Accessing cohort retention
Navigate to Analytics → Cohorts in the sidebar. The retention matrix is generated by the InsightService and respects your currently selected date range. You can toggle between weekly and monthly views.
Reading the table
| Cohort | Users | Week 0 | Week 1 | Week 2 | Week 3 |
|---|---|---|---|---|---|
| Jan 6 | 120 | 100% | 42% | 28% | 19% |
| Jan 13 | 145 | 100% | 38% | 25% | — |
| Jan 20 | 98 | 100% | 45% | — | — |
In this example, 42% of visitors who first arrived the week of Jan 6 returned the following week, while only 19% returned three weeks later.
Use cases for product improvement
- Measure feature impact — Compare retention before and after launching a new feature or redesigning a page.
- Identify sticky periods — If retention drops sharply after Week 1, focus on improving the first-return experience.
- Benchmark over time — Track whether recent cohorts retain better than older ones, indicating overall product health improvement.

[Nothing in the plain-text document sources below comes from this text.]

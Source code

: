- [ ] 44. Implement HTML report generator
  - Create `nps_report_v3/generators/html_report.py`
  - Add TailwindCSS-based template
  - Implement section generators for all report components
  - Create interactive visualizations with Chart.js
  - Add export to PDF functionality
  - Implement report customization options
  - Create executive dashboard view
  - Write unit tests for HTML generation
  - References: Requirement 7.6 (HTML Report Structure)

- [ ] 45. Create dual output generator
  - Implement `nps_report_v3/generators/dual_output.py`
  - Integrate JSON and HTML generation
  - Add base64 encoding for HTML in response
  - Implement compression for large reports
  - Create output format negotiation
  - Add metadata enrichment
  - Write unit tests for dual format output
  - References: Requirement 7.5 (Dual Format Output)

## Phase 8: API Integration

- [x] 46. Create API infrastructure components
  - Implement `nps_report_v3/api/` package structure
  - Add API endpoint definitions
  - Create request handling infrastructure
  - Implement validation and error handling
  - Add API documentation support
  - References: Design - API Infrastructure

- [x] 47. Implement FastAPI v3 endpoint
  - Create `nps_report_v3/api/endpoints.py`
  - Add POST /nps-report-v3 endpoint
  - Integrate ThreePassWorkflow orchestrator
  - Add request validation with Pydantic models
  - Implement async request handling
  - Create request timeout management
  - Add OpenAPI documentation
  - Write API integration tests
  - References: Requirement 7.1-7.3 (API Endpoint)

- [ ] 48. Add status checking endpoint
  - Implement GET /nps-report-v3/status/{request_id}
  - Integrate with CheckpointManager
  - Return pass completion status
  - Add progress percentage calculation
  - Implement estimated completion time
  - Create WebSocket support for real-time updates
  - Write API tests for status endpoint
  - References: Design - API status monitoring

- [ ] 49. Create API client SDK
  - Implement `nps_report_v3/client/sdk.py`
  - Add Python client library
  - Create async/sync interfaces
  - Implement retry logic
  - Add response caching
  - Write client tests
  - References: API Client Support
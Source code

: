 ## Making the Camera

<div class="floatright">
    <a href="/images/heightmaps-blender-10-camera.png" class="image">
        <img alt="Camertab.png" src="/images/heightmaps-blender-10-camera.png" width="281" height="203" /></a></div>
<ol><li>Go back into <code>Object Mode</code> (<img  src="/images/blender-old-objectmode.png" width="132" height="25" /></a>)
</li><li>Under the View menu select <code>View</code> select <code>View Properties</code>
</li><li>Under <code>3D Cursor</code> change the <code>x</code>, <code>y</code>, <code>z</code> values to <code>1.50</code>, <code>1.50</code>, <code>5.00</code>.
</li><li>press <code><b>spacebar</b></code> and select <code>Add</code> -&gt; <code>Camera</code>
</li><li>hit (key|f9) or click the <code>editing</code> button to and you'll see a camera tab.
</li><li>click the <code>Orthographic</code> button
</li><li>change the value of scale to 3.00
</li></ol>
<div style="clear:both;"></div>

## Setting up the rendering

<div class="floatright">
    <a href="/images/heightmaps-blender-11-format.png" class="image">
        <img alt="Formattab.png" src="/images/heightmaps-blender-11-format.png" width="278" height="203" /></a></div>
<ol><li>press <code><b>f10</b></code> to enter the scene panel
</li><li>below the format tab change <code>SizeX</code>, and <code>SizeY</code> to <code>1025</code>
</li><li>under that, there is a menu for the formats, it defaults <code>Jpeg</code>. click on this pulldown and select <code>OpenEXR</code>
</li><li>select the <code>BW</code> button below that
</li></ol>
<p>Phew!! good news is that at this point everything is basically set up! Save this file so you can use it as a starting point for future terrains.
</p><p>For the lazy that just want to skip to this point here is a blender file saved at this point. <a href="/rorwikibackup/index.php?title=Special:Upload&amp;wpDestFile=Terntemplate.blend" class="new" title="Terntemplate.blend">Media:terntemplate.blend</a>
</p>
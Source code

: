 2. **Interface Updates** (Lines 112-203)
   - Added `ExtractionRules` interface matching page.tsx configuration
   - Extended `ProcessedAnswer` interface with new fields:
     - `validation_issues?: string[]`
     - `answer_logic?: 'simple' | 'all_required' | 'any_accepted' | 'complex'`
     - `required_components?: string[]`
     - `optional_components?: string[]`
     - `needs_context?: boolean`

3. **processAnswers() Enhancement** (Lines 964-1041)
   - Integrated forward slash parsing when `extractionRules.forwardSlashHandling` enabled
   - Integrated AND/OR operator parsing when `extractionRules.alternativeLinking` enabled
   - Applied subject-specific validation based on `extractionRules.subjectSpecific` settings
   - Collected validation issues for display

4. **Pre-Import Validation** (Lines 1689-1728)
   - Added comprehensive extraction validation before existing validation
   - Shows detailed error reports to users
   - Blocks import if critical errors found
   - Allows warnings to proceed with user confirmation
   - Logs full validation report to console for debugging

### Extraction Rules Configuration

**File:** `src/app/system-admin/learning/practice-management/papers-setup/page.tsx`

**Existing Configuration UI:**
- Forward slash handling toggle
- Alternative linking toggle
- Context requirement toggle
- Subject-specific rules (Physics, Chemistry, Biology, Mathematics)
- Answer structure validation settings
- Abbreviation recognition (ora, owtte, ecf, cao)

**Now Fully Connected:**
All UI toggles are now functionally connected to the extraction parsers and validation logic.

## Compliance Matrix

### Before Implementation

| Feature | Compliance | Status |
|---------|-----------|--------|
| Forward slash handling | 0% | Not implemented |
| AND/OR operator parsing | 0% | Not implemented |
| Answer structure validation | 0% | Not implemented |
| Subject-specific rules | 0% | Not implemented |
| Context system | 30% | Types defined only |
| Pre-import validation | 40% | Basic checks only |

- Content strategy — Blogs or media sites can use cohorts to see if readers are coming back for new content regularly.
5. Visitor Journey
The Visitor Journey provides a detailed timeline view of an individual visitor's interactions with your website across all their sessions. It lets you replay the exact path a visitor took, page by page, session by session.
What it shows
The journey timeline displays:
- Sessions — Each session is shown as a distinct block with its start time, duration, device, browser, country, and referrer source.
- Page views within each session — Every page the visitor viewed, in chronological order, with timestamps and time spent on each page.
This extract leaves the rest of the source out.